Like each of us humans, glass can be transformed over and over again. At different stages of our life we can have different appearances and different strengths and weaknesses. I would like to take you on a journey with this glass.
Sometimes project do not make it successfully through the kiln firing process, sometimes projects accidentally get broken at home or here, and sometime they simply aren’t needed anymore. Then the fun begins.
- We smashed the glass into small shards. The best way to get rid of the negative feelings you may be experiencing at any given moment. We take what is whole and break it apart.
2. Broken doesn’t mean it is garbage. It means it is time to heal and create anew. We fire at very high temperature the broken shards so they become beautiful nuggets of smooth glass. Mostly we use these as party favors for the kids to select from our treasure chests. They can also be made into jewelry. And they can also be used in another project and become a part of something else.

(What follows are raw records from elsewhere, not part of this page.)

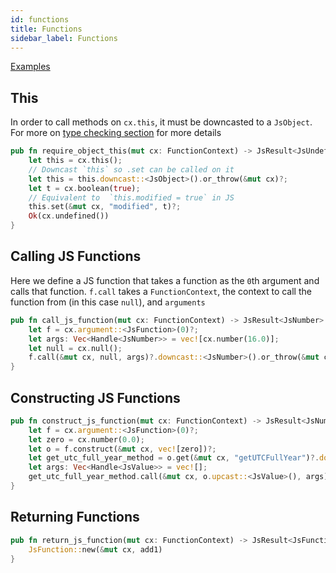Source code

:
 ```yaml
---
id: functions
title: Functions
sidebar_label: Functions
---
```


[Examples](https://github.com/neon-bindings/examples/tree/master/functions)

## This

In order to call methods on `cx.this`, it must be downcasted to a `JsObject`. For more on [type checking section](type-checking.md#downcasting) for more details

```rust
pub fn require_object_this(mut cx: FunctionContext) -> JsResult<JsUndefined> {
    let this = cx.this();
    // Downcast `this` so .set can be called on it
    let this = this.downcast::<JsObject>().or_throw(&mut cx)?;
    let t = cx.boolean(true);
    // Equivalent to  `this.modified = true` in JS
    this.set(&mut cx, "modified", t)?;
    Ok(cx.undefined())
}
```

## Calling JS Functions

Here we define a JS function that takes a function as the `0`th argument and calls that function. `f.call` takes a `FunctionContext`, the context to call the function from (in this case `null`), and `arguments`

```rust
pub fn call_js_function(mut cx: FunctionContext) -> JsResult<JsNumber> {
    let f = cx.argument::<JsFunction>(0)?;
    let args: Vec<Handle<JsNumber>> = vec![cx.number(16.0)];
    let null = cx.null();
    f.call(&mut cx, null, args)?.downcast::<JsNumber>().or_throw(&mut cx)
}
```

## Constructing JS Functions

```rust
pub fn construct_js_function(mut cx: FunctionContext) -> JsResult<JsNumber> {
    let f = cx.argument::<JsFunction>(0)?;
    let zero = cx.number(0.0);
    let o = f.construct(&mut cx, vec![zero])?;
    let get_utc_full_year_method = o.get(&mut cx, "getUTCFullYear")?.downcast::<JsFunction>().or_throw(&mut cx)?;
    let args: Vec<Handle<JsValue>> = vec![];
    get_utc_full_year_method.call(&mut cx, o.upcast::<JsValue>(), args)?.downcast::<JsNumber>().or_throw(&mut cx)
}
```

## Returning Functions

```rust
pub fn return_js_function(mut cx: FunctionContext) -> JsResult<JsFunction> {
    JsFunction::new(&mut cx, add1)
}
```
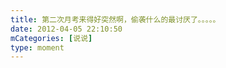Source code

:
 ```yaml
---
title: 第二次月考来得好突然啊，偷袭什么的最讨厌了。。。。。
date: 2012-04-05 22:10:50
mCategories: [说说]
type: moment
---
```


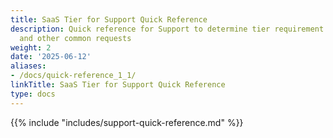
 ```yaml
---
title: SaaS Tier for Support Quick Reference
description: Quick reference for Support to determine tier requirement for SaaS Account
  and other common requests
weight: 2
date: '2025-06-12'
aliases:
- /docs/quick-reference_1_1/
linkTitle: SaaS Tier for Support Quick Reference
type: docs
---
```


{{% include "includes/support-quick-reference.md" %}}
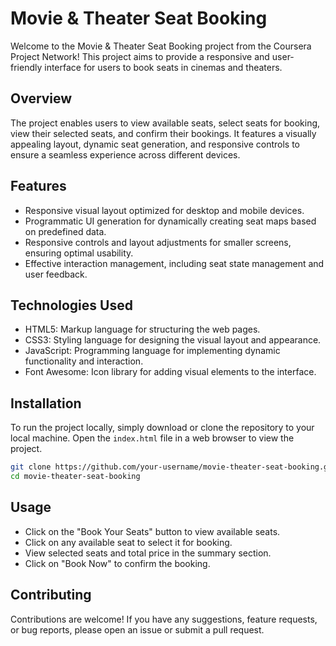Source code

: 

# Movie & Theater Seat Booking

Welcome to the Movie & Theater Seat Booking project from the Coursera Project Network! This project aims to provide a responsive and user-friendly interface for users to book seats in cinemas and theaters.

## Overview

The project enables users to view available seats, select seats for booking, view their selected seats, and confirm their bookings. It features a visually appealing layout, dynamic seat generation, and responsive controls to ensure a seamless experience across different devices.

## Features

- Responsive visual layout optimized for desktop and mobile devices.
- Programmatic UI generation for dynamically creating seat maps based on predefined data.
- Responsive controls and layout adjustments for smaller screens, ensuring optimal usability.
- Effective interaction management, including seat state management and user feedback.

## Technologies Used

- HTML5: Markup language for structuring the web pages.
- CSS3: Styling language for designing the visual layout and appearance.
- JavaScript: Programming language for implementing dynamic functionality and interaction.
- Font Awesome: Icon library for adding visual elements to the interface.

## Installation

To run the project locally, simply download or clone the repository to your local machine. Open the `index.html` file in a web browser to view the project.

```bash
git clone https://github.com/your-username/movie-theater-seat-booking.git
cd movie-theater-seat-booking
```

## Usage

- Click on the "Book Your Seats" button to view available seats.
- Click on any available seat to select it for booking.
- View selected seats and total price in the summary section.
- Click on "Book Now" to confirm the booking.

## Contributing

Contributions are welcome! If you have any suggestions, feature requests, or bug reports, please open an issue or submit a pull request.

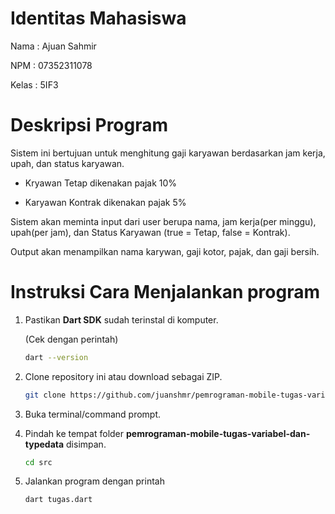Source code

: # Identitas Mahasiswa
Nama  : Ajuan Sahmir

NPM   : 07352311078

Kelas : 5IF3

# Deskripsi Program
Sistem ini bertujuan untuk menghitung gaji karyawan berdasarkan jam kerja, upah, dan status karyawan. 

- Kryawan Tetap dikenakan pajak 10%

- Karyawan Kontrak dikenakan pajak 5%

Sistem akan meminta input dari user berupa nama, jam kerja(per minggu), upah(per jam), dan Status Karyawan (true = Tetap, false = Kontrak).

Output akan menampilkan nama karywan, gaji kotor, pajak, dan gaji bersih.
  
# Instruksi Cara Menjalankan program
1. Pastikan **Dart SDK** sudah terinstal di komputer.
   
   (Cek dengan perintah)
   ```bash
   dart --version
   ```
2. Clone repository ini atau download sebagai ZIP.

   ```bash
   git clone https://github.com/juanshmr/pemrograman-mobile-tugas-variabel-dan-typedata.git
   ```
4. Buka terminal/command prompt.
5. Pindah ke tempat folder **pemrograman-mobile-tugas-variabel-dan-typedata** disimpan.
   ```bash
   cd src
   ```
7. Jalankan program dengan printah
   ```bash
   dart tugas.dart
   ```
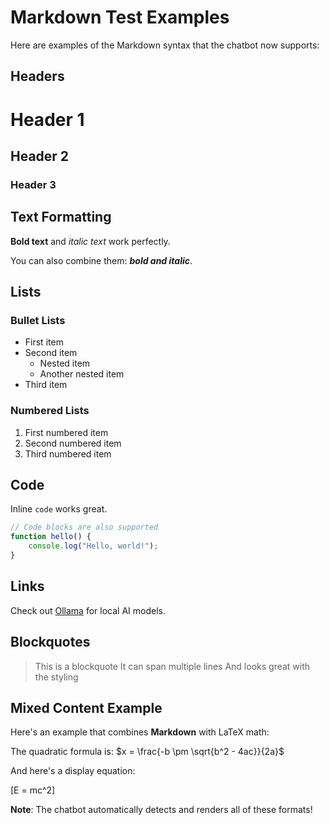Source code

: # Markdown Test Examples

Here are examples of the Markdown syntax that the chatbot now supports:

## Headers
# Header 1
## Header 2  
### Header 3

## Text Formatting
**Bold text** and *italic text* work perfectly.

You can also combine them: ***bold and italic***.

## Lists

### Bullet Lists
* First item
* Second item
  * Nested item
  * Another nested item
* Third item

### Numbered Lists
1. First numbered item
2. Second numbered item
3. Third numbered item

## Code
Inline `code` works great.

```javascript
// Code blocks are also supported
function hello() {
    console.log("Hello, world!");
}
```

## Links
Check out [Ollama](https://ollama.ai/) for local AI models.

## Blockquotes
> This is a blockquote
> It can span multiple lines
> And looks great with the styling

## Mixed Content Example
Here's an example that combines **Markdown** with LaTeX math:

The quadratic formula is: $x = \frac{-b \pm \sqrt{b^2 - 4ac}}{2a}$

And here's a display equation:

\[E = mc^2\]

**Note**: The chatbot automatically detects and renders all of these formats! 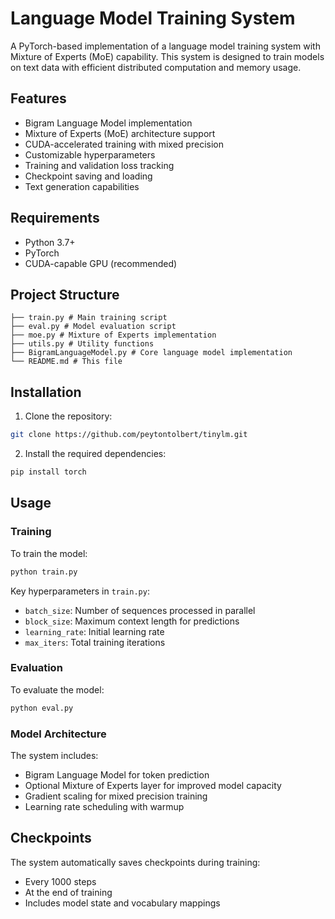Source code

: # Language Model Training System

A PyTorch-based implementation of a language model training system with Mixture of Experts (MoE) capability. This system is designed to train models on text data with efficient distributed computation and memory usage.

## Features

- Bigram Language Model implementation
- Mixture of Experts (MoE) architecture support
- CUDA-accelerated training with mixed precision
- Customizable hyperparameters
- Training and validation loss tracking
- Checkpoint saving and loading
- Text generation capabilities

## Requirements

- Python 3.7+
- PyTorch
- CUDA-capable GPU (recommended)

## Project Structure

```
├── train.py # Main training script
├── eval.py # Model evaluation script
├── moe.py # Mixture of Experts implementation
├── utils.py # Utility functions
├── BigramLanguageModel.py # Core language model implementation
└── README.md # This file
```

## Installation

1. Clone the repository:
```bash
git clone https://github.com/peytontolbert/tinylm.git
```

2. Install the required dependencies:

```bash
pip install torch
```

## Usage

### Training

To train the model:
```bash
python train.py
```

Key hyperparameters in `train.py`:
- `batch_size`: Number of sequences processed in parallel
- `block_size`: Maximum context length for predictions
- `learning_rate`: Initial learning rate
- `max_iters`: Total training iterations

### Evaluation

To evaluate the model:
```bash
python eval.py
```

### Model Architecture

The system includes:
- Bigram Language Model for token prediction
- Optional Mixture of Experts layer for improved model capacity
- Gradient scaling for mixed precision training
- Learning rate scheduling with warmup

## Checkpoints

The system automatically saves checkpoints during training:
- Every 1000 steps
- At the end of training
- Includes model state and vocabulary mappings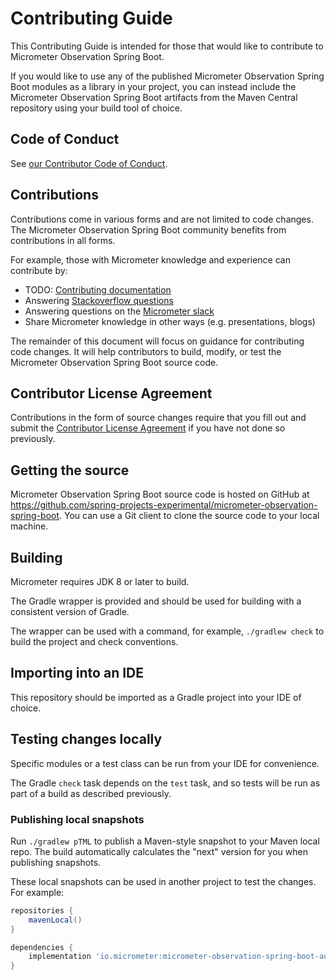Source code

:# Contributing Guide

This Contributing Guide is intended for those that would like to contribute to Micrometer Observation Spring Boot.

If you would like to use any of the published Micrometer Observation Spring Boot modules as a library in your project, you can instead
include the Micrometer Observation Spring Boot artifacts from the Maven Central repository using your build tool of choice.

## Code of Conduct

See [our Contributor Code of Conduct](https://github.com/micrometer-metrics/.github/blob/main/CODE_OF_CONDUCT.md).

## Contributions

Contributions come in various forms and are not limited to code changes. The Micrometer Observation Spring Boot community benefits from
contributions in all forms.

For example, those with Micrometer knowledge and experience can contribute by:

* TODO: [Contributing documentation]()
* Answering [Stackoverflow questions](https://stackoverflow.com/tags/micrometer)
* Answering questions on the [Micrometer slack](https://slack.micrometer.io)
* Share Micrometer knowledge in other ways (e.g. presentations, blogs)

The remainder of this document will focus on guidance for contributing code changes. It will help contributors to build,
modify, or test the Micrometer Observation Spring Boot source code.

## Contributor License Agreement

Contributions in the form of source changes require that you fill out and submit
the [Contributor License Agreement](https://cla.pivotal.io/sign/pivotal) if you have not done so previously.

## Getting the source

Micrometer Observation Spring Boot source code is hosted on GitHub at https://github.com/spring-projects-experimental/micrometer-observation-spring-boot. You can use a
Git client to clone the source code to your local machine.

## Building

Micrometer requires JDK 8 or later to build.

The Gradle wrapper is provided and should be used for building with a consistent version of Gradle.

The wrapper can be used with a command, for example, `./gradlew check` to build the project and check conventions.

## Importing into an IDE

This repository should be imported as a Gradle project into your IDE of choice.

## Testing changes locally

Specific modules or a test class can be run from your IDE for convenience.

The Gradle `check` task depends on the `test` task, and so tests will be run as part of a build as described previously.

### Publishing local snapshots

Run `./gradlew pTML` to publish a Maven-style snapshot to your Maven local repo. The build automatically calculates
the "next" version for you when publishing snapshots.

These local snapshots can be used in another project to test the changes. For example:

```groovy
repositories {
    mavenLocal()
}

dependencies {
    implementation 'io.micrometer:micrometer-observation-spring-boot-autoconfigure:latest.integration'
}
```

3. This time we went all out and did a crazy experiment to see if we could squash the glass and make it flow and be completely unique. Our first attempt overloaded the kiln and was not successful. Moving it to another kiln with a more flexible programming range allowed us to succeed.
4. The “Blob” as it became known, was a beautiful, one-of-a-kind piece. We photographed it, looked at it, puzzled over what to do with it. And then Eureka!
5. From whole, to broken, to whole and squashed, we broke it up again to use the elements in a completely new project.
With the addition of frit,” crushed glass” , the pieces became the back drop of a menorah. The base was made separately and then joined together with epoxy. Each candle cup sits on its own nugget, which also came from the ‘Blob”.
The most wonderful part about this particular transformation is that it fits into the Hanukkah story so well. Hanukkah celebrates the rededication of the Temple in Jerusalem after it had been ransacked by the enemy army. The Jewish people were able to make the Temple whole and holy again. So now this glass is whole and a religious object as well.
On this 8th night of Hanukkah, may the light of our candles continue to illuminate the darkness.